* Exercise goal:
Your answer must consist of exactly the lines below, starting with the line with "that use it." and going on through the line with "3 - Test your", and nothing else.

* Data for this task:
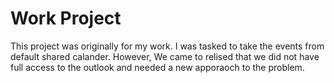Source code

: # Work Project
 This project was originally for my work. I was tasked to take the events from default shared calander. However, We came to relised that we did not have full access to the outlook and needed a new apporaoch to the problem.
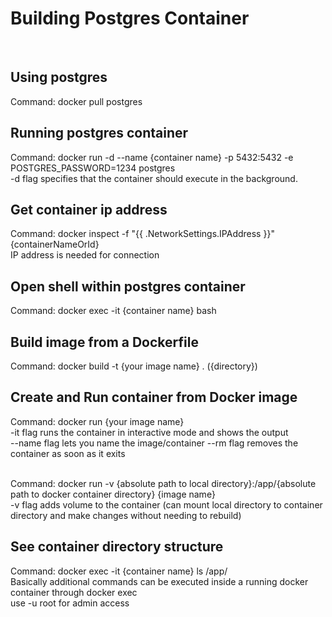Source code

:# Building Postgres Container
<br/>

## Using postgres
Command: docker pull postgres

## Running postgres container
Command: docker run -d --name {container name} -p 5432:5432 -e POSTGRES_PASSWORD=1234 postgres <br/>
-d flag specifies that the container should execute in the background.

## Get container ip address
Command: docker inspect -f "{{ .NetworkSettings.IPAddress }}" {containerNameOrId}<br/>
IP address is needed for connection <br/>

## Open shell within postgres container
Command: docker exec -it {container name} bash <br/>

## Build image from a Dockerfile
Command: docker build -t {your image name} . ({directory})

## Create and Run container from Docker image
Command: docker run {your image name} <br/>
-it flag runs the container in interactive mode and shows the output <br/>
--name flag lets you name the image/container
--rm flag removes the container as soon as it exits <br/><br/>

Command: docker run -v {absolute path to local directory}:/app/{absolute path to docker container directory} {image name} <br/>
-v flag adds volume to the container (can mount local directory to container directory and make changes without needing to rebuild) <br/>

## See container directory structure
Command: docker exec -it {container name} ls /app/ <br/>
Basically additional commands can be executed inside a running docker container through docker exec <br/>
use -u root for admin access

==

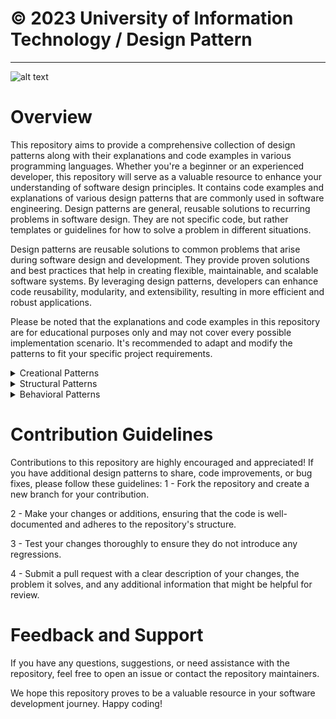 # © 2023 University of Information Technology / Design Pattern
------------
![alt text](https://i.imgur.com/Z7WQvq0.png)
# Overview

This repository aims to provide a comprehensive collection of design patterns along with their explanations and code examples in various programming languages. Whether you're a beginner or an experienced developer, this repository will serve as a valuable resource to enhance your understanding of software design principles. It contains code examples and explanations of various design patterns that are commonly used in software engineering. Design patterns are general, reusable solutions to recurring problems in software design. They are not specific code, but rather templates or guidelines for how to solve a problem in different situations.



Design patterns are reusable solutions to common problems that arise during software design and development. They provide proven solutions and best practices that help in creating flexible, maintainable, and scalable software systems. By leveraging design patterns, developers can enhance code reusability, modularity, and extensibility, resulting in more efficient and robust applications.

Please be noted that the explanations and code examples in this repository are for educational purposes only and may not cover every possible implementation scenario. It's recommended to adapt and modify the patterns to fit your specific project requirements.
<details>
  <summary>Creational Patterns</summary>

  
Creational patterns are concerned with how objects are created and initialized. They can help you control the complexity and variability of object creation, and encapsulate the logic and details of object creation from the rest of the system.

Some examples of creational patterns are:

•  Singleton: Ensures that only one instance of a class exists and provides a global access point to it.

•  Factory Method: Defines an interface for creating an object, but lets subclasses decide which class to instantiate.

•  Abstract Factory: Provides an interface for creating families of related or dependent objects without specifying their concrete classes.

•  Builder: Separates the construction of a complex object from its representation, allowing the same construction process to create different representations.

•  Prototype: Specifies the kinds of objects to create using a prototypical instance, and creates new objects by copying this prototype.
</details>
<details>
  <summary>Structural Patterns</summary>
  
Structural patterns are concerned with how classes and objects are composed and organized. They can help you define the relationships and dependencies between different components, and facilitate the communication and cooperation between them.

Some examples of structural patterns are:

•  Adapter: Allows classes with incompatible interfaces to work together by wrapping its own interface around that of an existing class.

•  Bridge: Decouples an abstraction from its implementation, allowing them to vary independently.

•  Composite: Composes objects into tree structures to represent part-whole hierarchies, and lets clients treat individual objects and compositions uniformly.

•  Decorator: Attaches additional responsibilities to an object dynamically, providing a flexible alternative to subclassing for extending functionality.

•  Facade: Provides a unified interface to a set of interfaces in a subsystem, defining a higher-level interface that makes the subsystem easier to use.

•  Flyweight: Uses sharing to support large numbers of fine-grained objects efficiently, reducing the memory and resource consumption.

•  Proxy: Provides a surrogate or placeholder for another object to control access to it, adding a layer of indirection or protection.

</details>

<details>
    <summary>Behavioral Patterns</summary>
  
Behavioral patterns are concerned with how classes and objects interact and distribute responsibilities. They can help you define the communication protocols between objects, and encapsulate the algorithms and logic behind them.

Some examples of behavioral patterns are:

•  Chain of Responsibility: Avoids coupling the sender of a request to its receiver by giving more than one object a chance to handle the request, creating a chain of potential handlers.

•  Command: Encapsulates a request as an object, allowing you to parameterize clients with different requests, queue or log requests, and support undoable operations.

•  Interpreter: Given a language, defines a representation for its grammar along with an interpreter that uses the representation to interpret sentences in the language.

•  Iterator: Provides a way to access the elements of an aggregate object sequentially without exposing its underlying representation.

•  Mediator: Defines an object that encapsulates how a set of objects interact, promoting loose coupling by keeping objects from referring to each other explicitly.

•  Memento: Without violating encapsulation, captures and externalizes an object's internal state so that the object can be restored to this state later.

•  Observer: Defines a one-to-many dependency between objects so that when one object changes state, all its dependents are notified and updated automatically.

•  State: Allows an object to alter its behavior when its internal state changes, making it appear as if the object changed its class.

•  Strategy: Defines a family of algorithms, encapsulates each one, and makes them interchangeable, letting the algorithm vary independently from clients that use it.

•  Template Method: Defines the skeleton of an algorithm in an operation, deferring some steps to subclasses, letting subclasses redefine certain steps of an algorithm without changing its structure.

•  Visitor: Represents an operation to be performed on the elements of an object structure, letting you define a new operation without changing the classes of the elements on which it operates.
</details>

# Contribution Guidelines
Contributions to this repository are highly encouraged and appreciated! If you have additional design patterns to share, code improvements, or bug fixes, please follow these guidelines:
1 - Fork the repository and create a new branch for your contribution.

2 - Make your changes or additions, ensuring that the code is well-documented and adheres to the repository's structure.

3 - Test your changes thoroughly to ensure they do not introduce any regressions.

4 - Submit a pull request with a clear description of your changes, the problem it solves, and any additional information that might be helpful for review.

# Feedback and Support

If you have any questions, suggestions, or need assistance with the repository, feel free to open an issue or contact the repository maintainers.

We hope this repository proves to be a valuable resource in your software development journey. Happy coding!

* Finished task:
•  Strategy: Defines a family of algorithms, encapsulates each one, and makes them interchangeable, letting the algorithm vary independently from clients that use it.

•  Template Method: Defines the skeleton of an algorithm in an operation, deferring some steps to subclasses, letting subclasses redefine certain steps of an algorithm without changing its structure.

•  Visitor: Represents an operation to be performed on the elements of an object structure, letting you define a new operation without changing the classes of the elements on which it operates.
</details>

# Contribution Guidelines
Contributions to this repository are highly encouraged and appreciated! If you have additional design patterns to share, code improvements, or bug fixes, please follow these guidelines:
1 - Fork the repository and create a new branch for your contribution.

2 - Make your changes or additions, ensuring that the code is well-documented and adheres to the repository's structure.

3 - Test your changes thoroughly to ensure they do not introduce any regressions.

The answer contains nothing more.